What the task requires. When a line in the listing below contains the word "Accezione", return a copy of that line.

-*-*-

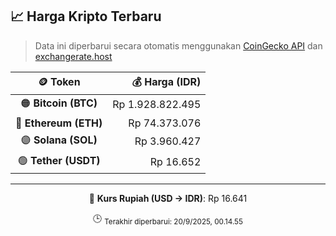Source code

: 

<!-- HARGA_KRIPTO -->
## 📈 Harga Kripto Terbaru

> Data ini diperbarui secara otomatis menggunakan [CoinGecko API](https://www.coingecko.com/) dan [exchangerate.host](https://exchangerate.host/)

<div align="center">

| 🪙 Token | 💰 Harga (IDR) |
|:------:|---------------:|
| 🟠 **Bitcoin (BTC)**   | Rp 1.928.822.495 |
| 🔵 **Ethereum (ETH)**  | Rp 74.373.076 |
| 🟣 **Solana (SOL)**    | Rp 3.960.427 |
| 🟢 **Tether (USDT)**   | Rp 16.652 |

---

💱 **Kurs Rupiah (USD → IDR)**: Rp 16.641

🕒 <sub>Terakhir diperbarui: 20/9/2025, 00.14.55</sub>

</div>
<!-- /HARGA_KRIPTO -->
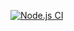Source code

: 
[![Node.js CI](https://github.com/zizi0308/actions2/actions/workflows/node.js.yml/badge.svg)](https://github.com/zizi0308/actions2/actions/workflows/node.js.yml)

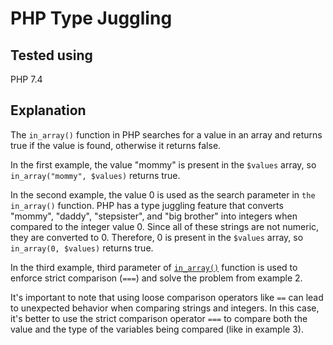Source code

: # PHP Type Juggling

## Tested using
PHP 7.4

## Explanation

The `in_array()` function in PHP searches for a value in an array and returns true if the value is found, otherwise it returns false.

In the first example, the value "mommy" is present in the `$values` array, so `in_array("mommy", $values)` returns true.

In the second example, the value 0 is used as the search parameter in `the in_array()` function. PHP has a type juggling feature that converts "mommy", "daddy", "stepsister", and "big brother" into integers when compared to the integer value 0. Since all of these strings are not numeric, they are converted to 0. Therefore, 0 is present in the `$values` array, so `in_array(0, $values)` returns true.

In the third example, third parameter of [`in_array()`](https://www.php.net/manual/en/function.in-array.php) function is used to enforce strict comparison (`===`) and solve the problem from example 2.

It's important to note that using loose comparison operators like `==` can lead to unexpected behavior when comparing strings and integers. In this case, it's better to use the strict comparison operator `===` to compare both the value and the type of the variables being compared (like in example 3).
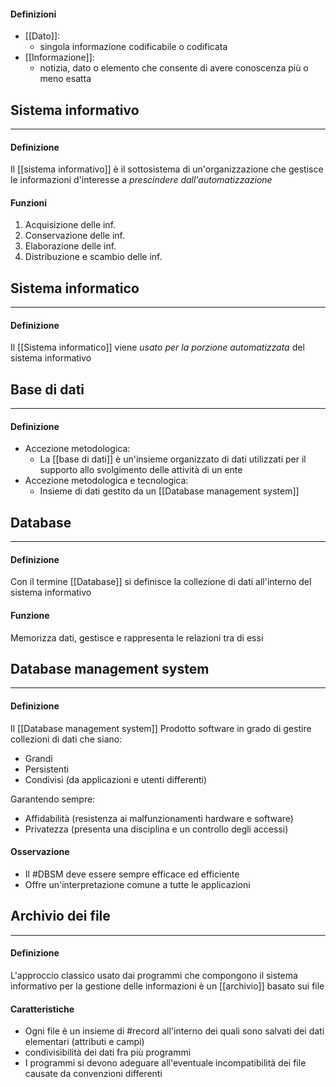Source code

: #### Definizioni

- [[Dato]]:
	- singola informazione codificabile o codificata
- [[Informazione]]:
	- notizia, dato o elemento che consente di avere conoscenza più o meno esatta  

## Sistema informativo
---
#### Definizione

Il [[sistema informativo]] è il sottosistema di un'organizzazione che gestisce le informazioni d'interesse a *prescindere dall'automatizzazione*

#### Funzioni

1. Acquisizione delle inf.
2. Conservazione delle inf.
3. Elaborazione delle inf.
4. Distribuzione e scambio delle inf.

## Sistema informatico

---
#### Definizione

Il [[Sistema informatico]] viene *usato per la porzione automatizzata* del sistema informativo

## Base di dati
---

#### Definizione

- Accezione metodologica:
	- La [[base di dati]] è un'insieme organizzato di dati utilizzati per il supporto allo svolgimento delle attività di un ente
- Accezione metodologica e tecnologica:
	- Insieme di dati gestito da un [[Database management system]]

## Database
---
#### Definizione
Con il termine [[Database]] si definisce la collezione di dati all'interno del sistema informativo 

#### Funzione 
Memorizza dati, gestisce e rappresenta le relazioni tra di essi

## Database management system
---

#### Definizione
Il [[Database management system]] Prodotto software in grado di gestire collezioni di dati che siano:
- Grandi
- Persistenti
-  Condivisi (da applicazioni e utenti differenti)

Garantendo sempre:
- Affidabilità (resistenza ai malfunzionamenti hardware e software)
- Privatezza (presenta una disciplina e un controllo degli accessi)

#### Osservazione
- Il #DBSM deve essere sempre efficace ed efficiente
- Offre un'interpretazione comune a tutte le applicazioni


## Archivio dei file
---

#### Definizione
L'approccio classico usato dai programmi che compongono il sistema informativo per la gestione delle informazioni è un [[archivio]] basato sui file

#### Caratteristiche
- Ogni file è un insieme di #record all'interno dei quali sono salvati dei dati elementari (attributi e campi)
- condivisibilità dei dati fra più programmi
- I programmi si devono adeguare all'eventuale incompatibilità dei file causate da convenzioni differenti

-*-*-

Completed task.
- Accezione metodologica:
- Accezione metodologica e tecnologica:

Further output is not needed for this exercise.